Kann Brandenburg ein erweitertes Nachtflugverbot auch im Alleingang durchsetzen? Einige Juristen meinen, ja.Foto: dpa

Potsdam - Brandenburgs Ministerpräsident Matthias Platzeck (SPD) will zwar zunächst mit Berlin über ein schärferes Nachtflugverbot von 22 bis 6 Uhr am Hauptstadtflughafen BER in Schönefeld verhandeln. Doch angesichts des sich abzeichnenden Widerstands aus Berlin, könnte Brandenburg auch die Vorgaben des Planfeststellungsbeschlusses zum Nachtflugbetrieb einseitig ändern. Zu diesem Ergebnis kommen mehrere Juristen. Die für die Fluglärmgegner tätige Anwältin Franziska Heß und der brandenburgische Bundestagsabgeordnete und frühere Bundesrichter Wolfgang Neskovic beriefen sich am Donnerstag auf eine Widerrufsklausel im Planfeststellungsbeschluss.
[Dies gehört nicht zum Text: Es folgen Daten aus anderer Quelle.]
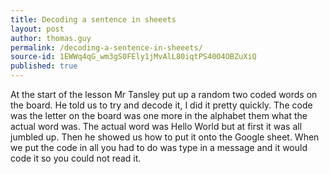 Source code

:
 ```yaml
---
title: Decoding a sentence in sheeets
layout: post
author: thomas.guy
permalink: /decoding-a-sentence-in-sheeets/
source-id: 1EWWq4qG_wm3gS0FEly1jMvAlL80iqtPS40O4OBZuXiQ
published: true
---
```

At the start of the lesson Mr Tansley put up a random two coded words on the board. He told us to try and decode it, I did it pretty quickly. The code was the letter on the board was one more in the alphabet them what the actual word was. The actual word was Hello World but at first it was all jumbled up. Then he showed us how to put it onto the Google sheet. When we put the code in all you had to do was type in a message and it would code it so you could not read it. 


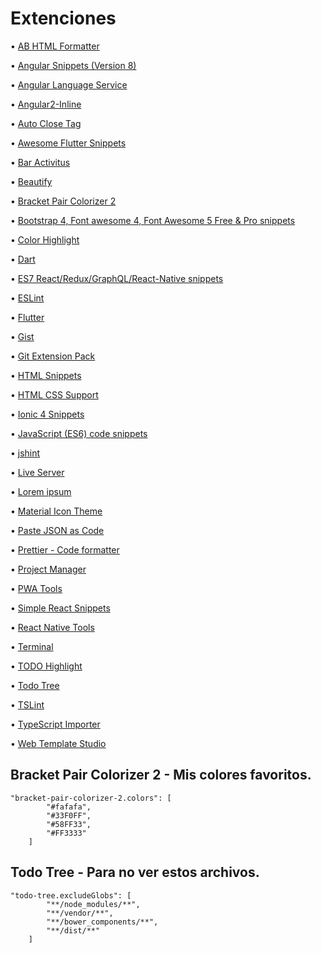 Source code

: # Extenciones

• [AB HTML Formatter](https://marketplace.visualstudio.com/items?itemName=zovorap.ab-html-formatter)

• [Angular Snippets (Version 8)](https://marketplace.visualstudio.com/items?itemName=johnpapa.Angular2)

• [Angular Language Service](https://marketplace.visualstudio.com/items?itemName=Angular.ng-template)

• [Angular2-Inline](https://marketplace.visualstudio.com/items?itemName=natewallace.angular2-inline)

• [Auto Close Tag](https://marketplace.visualstudio.com/items?itemName=formulahendry.auto-close-tag)

• [Awesome Flutter Snippets](https://marketplace.visualstudio.com/items?itemName=Nash.awesome-flutter-snippets)

• [Bar Activitus](https://marketplace.visualstudio.com/items?itemName=Gruntfuggly.activitusbar)

• [Beautify](https://marketplace.visualstudio.com/items?itemName=HookyQR.beautify)

• [Bracket Pair Colorizer 2](https://marketplace.visualstudio.com/items?itemName=CoenraadS.bracket-pair-colorizer-2)

• [Bootstrap 4, Font awesome 4, Font Awesome 5 Free & Pro snippets](https://marketplace.visualstudio.com/items?itemName=thekalinga.bootstrap4-vscode)

• [Color Highlight](https://marketplace.visualstudio.com/items?itemName=naumovs.color-highlight)

• [Dart](https://marketplace.visualstudio.com/items?itemName=Dart-Code.dart-code)

• [ES7 React/Redux/GraphQL/React-Native snippets](https://marketplace.visualstudio.com/items?itemName=dsznajder.es7-react-js-snippets)

• [ESLint](https://marketplace.visualstudio.com/items?itemName=dbaeumer.vscode-eslint)

• [Flutter](https://marketplace.visualstudio.com/items?itemName=Dart-Code.flutter)

• [Gist](https://marketplace.visualstudio.com/items?itemName=kenhowardpdx.vscode-gist)

• [Git Extension Pack](https://marketplace.visualstudio.com/items?itemName=donjayamanne.git-extension-pack)

• [HTML Snippets](https://marketplace.visualstudio.com/items?itemName=abusaidm.html-snippets)

• [HTML CSS Support](https://marketplace.visualstudio.com/items?itemName=ecmel.vscode-html-css)

• [Ionic 4 Snippets](https://marketplace.visualstudio.com/items?itemName=fivethree.vscode-ionic-snippets)

• [JavaScript (ES6) code snippets](https://marketplace.visualstudio.com/items?itemName=xabikos.JavaScriptSnippets)

• [jshint](https://marketplace.visualstudio.com/items?itemName=dbaeumer.jshint)

• [Live Server](https://marketplace.visualstudio.com/items?itemName=ritwickdey.LiveServer)

• [Lorem ipsum](https://marketplace.visualstudio.com/items?itemName=Tyriar.lorem-ipsum)

• [Material Icon Theme](https://marketplace.visualstudio.com/items?itemName=PKief.material-icon-theme)

• [Paste JSON as Code](https://marketplace.visualstudio.com/items?itemName=quicktype.quicktype)

• [Prettier - Code formatter](https://marketplace.visualstudio.com/items?itemName=esbenp.prettier-vscode)

• [Project Manager](https://marketplace.visualstudio.com/items?itemName=alefragnani.project-manager)

• [PWA Tools](https://marketplace.visualstudio.com/items?itemName=johnpapa.pwa-tools)

• [Simple React Snippets](https://marketplace.visualstudio.com/items?itemName=burkeholland.simple-react-snippets)

• [React Native Tools](https://marketplace.visualstudio.com/items?itemName=msjsdiag.vscode-react-native)

• [Terminal](https://marketplace.visualstudio.com/items?itemName=formulahendry.terminal)

• [TODO Highlight](https://marketplace.visualstudio.com/items?itemName=wayou.vscode-todo-highlight)

• [Todo Tree](https://marketplace.visualstudio.com/items?itemName=Gruntfuggly.todo-tree)

• [TSLint](https://marketplace.visualstudio.com/items?itemName=ms-vscode.vscode-typescript-tslint-plugin)

• [TypeScript Importer](https://marketplace.visualstudio.com/items?itemName=pmneo.tsimporter)

• [Web Template Studio](https://marketplace.visualstudio.com/items?itemName=WASTeamAccount.WebTemplateStudio-dev-nightly)


## Bracket Pair Colorizer 2 - Mis colores favoritos.

```
"bracket-pair-colorizer-2.colors": [
        "#fafafa",
        "#33F0FF",
        "#58FF33",
        "#FF3333"
    ]
```
## Todo Tree - Para no ver estos archivos.
```
"todo-tree.excludeGlobs": [
        "**/node_modules/**",
        "**/vendor/**",
        "**/bower_components/**",
        "**/dist/**"
    ]
```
Demnach kann die Planfeststellungsbehörde eigenständig die Flugbetriebsregeln, also auch die Nachtflugvorgaben, verschärfen, wenn sich entscheidende Parameter ändern. Flughafen-Staatssekretär Rainer Brettschneider dagegen sieht keine Chancen, höchstens in ein paar Jahren bei stark wachsendem Flugverkehr und neuen Erkenntnissen zu den Gesundheitsfolgen des Fluglärms.
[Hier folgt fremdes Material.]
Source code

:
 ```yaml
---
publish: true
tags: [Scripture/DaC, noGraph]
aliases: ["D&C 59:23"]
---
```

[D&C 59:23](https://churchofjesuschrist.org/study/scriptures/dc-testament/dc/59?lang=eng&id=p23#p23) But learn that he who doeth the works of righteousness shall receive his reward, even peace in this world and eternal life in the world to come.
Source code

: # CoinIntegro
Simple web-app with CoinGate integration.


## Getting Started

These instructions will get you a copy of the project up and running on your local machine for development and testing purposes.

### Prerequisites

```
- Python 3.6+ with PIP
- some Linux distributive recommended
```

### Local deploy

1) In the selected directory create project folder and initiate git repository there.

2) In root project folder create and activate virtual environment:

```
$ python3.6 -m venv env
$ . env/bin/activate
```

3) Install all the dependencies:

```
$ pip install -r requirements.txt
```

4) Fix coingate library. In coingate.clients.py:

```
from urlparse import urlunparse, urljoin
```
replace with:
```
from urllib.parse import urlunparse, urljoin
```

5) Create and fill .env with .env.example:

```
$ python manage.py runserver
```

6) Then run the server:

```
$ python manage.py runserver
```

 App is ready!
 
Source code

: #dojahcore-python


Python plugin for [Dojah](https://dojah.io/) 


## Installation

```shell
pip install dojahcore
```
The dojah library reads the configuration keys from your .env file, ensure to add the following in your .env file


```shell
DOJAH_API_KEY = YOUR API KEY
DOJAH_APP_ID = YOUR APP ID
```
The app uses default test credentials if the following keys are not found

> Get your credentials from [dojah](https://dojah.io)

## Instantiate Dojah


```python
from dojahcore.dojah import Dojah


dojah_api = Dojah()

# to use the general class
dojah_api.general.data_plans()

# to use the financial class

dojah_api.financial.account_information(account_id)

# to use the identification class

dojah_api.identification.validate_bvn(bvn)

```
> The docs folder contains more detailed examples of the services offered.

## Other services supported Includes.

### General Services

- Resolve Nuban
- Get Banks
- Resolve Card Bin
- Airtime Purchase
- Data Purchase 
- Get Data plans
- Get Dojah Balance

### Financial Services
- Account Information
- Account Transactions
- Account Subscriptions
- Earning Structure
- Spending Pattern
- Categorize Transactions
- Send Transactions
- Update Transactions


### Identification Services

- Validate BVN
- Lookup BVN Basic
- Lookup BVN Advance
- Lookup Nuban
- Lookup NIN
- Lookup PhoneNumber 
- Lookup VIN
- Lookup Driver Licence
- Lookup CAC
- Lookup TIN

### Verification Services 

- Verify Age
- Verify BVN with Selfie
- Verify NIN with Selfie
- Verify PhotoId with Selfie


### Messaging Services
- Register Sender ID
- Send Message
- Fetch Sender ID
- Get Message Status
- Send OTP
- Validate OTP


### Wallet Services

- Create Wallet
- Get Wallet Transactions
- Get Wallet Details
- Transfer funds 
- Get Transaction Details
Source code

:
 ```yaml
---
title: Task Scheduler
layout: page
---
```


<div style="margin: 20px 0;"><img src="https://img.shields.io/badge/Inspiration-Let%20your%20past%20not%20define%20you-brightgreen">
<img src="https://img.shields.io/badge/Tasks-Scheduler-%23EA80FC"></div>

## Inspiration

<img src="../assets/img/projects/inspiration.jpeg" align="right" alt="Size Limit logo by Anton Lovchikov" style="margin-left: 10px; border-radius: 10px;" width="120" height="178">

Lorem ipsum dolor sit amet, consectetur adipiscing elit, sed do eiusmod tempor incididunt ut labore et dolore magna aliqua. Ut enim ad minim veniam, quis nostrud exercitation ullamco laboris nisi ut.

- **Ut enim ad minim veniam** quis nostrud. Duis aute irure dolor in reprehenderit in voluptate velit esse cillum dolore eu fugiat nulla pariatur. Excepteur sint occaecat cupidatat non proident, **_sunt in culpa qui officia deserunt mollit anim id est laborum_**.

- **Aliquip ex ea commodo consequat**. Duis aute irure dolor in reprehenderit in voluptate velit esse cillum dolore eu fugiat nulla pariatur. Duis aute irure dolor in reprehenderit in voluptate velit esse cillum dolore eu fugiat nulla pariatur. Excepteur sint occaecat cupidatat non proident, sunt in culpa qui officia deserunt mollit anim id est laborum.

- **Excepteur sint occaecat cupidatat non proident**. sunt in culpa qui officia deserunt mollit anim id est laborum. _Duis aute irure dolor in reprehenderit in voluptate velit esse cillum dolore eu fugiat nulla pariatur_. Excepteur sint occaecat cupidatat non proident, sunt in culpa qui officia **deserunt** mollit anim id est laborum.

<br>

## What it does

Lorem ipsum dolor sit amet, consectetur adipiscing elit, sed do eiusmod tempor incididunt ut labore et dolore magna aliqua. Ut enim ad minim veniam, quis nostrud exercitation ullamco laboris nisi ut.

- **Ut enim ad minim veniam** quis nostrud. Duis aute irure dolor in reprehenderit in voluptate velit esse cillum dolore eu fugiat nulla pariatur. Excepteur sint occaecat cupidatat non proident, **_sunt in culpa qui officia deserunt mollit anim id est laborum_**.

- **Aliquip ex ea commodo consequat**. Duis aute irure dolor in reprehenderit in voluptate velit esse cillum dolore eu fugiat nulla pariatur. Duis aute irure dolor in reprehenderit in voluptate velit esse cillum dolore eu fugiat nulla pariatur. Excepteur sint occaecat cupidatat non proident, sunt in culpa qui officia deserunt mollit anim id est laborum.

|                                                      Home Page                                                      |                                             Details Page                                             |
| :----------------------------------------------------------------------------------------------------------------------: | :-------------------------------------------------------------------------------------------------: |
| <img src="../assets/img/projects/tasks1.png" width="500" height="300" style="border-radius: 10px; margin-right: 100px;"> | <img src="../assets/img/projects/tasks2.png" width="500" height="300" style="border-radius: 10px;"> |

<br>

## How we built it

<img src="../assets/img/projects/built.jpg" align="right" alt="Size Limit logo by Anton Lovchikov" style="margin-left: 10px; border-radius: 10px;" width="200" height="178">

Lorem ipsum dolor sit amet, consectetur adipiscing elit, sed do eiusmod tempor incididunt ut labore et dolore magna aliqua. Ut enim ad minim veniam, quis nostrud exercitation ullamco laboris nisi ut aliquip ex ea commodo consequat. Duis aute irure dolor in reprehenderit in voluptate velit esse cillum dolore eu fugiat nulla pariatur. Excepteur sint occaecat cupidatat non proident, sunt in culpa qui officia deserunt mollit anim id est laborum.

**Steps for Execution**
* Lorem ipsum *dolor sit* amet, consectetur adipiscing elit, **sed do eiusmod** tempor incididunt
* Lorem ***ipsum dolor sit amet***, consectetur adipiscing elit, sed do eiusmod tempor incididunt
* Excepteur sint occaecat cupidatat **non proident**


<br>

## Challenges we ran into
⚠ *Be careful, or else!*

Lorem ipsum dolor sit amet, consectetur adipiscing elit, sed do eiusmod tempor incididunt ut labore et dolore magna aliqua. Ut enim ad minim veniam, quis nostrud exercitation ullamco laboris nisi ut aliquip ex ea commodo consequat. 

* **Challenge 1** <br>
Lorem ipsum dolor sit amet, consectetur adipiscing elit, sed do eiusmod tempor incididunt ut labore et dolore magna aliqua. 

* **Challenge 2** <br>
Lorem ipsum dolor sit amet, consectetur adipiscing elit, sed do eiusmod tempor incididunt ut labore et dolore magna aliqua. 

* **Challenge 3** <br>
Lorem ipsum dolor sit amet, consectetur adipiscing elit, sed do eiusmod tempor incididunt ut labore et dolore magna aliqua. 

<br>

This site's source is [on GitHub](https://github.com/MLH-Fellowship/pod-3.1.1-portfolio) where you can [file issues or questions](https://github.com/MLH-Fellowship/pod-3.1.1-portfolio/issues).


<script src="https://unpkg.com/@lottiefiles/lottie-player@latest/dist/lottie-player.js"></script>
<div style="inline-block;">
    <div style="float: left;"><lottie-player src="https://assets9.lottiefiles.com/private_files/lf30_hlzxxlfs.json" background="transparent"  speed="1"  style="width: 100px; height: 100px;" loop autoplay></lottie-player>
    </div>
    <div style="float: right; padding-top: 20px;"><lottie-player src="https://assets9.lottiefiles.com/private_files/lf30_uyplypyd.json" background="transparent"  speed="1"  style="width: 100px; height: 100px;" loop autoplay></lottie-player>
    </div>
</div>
Dennoch hätte der Bund auch dann noch das letzte Wort – und könnte Änderungen aus Brandenburg per Verfügung ablehnen. Bereits im September vergangenen Jahres hatte das Bundesverkehrsministerium ein Nachtflugverbot am Flughafen Köln-Bonn kassiert. Der Bund übt eine Fach- und Rechtsaufsicht bei Verkehrsflughäfen aus und kann prüfen, ob die Länder rechtskonform handeln.
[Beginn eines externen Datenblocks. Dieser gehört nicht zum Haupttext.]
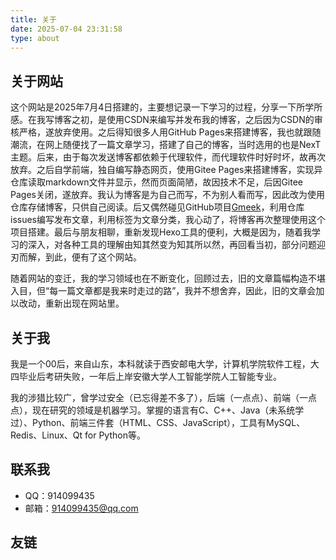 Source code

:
 ```yaml
---
title: 关于
date: 2025-07-04 23:31:58
type: about
---
```

## 关于网站

这个网站是2025年7月4日搭建的，主要想记录一下学习的过程，分享一下所学所感。在我写博客之初，是使用CSDN来编写并发布我的博客，之后因为CSDN的审核严格，遂放弃使用。之后得知很多人用GitHub Pages来搭建博客，我也就跟随潮流，在网上随便找了一篇文章学习，搭建了自己的博客，当时选用的也是NexT主题。后来，由于每次发送博客都依赖于代理软件，而代理软件时好时坏，故再次放弃。之后自学前端，独自编写静态网页，使用Gitee Pages来搭建博客，实现异仓库读取markdown文件并显示，然而页面简陋，故因技术不足，后因Gitee Pages关闭，遂放弃。我认为博客是为自己而写，不为别人看而写，因此改为使用仓库存储博客，只供自己阅读。后又偶然碰见GitHub项目[Gmeek](https://github.com/Meekdai/Gmeek)，利用仓库issues编写发布文章，利用标签为文章分类，我心动了，将博客再次整理使用这个项目搭建。最后与朋友相聊，重新发现Hexo工具的便利，大概是因为，随着我学习的深入，对各种工具的理解由知其然变为知其所以然，再回看当初，部分问题迎刃而解，到此，便有了这个网站。

随着网站的变迁，我的学习领域也在不断变化，回顾过去，旧的文章篇幅构造不堪入目，但“每一篇文章都是我来时走过的路”，我并不想舍弃，因此，旧的文章会加以改动，重新出现在网站里。

## 关于我

我是一个00后，来自山东，本科就读于西安邮电大学，计算机学院软件工程，大四毕业后考研失败，一年后上岸安徽大学人工智能学院人工智能专业。

我的涉猎比较广，曾学过安全（已忘得差不多了），后端（一点点）、前端（一点点），现在研究的领域是机器学习。掌握的语言有C、C++、Java（未系统学过）、Python、前端三件套（HTML、CSS、JavaScript），工具有MySQL、Redis、Linux、Qt for Python等。

## 联系我

- QQ：914099435
- 邮箱：<914099435@qq.com>

## 友链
„Wo ein Wille ist, findet sich auch ein Weg“, sagte Rechtsanwältin Heß am Donnerstag vor dem Infrastrukturausschuss des Landtags. „Sollte der Bund von seinem Weisungsrecht Gebrauch machen, dann hätte das Land aber alles getan, um für den Schutz seiner Bürger zu sorgen.“ Gründe für ein schärferes Nachtflugverbot in der Planfeststellung seien auch geänderte Flugrouten oder Mängel beim Schallschutzprogramm. Allerdings müsse eine Änderung der Pläne mit den Interessen des Flughafens und der Fluggesellschaften abgewogen werden, so Heß. „Wir teilen die Auffassung der Expertin, jedoch liegt keine veränderte Sach- und Rechtslage derzeit vor“, sagte Flughafen-Staatssekretär Bretschneider. Wenn das Land einen Alleingang wage, sollten gute Gründe vorliegen. „Diese gibt es aber nicht.“ Heß wies darauf hin, dass Brandenburg im Notfall Berlin mit einem Organstreitverfahren zum Einlenken bewegen oder den Staatsvertrag zur gemeinsamen Landesplanung kündigen könne.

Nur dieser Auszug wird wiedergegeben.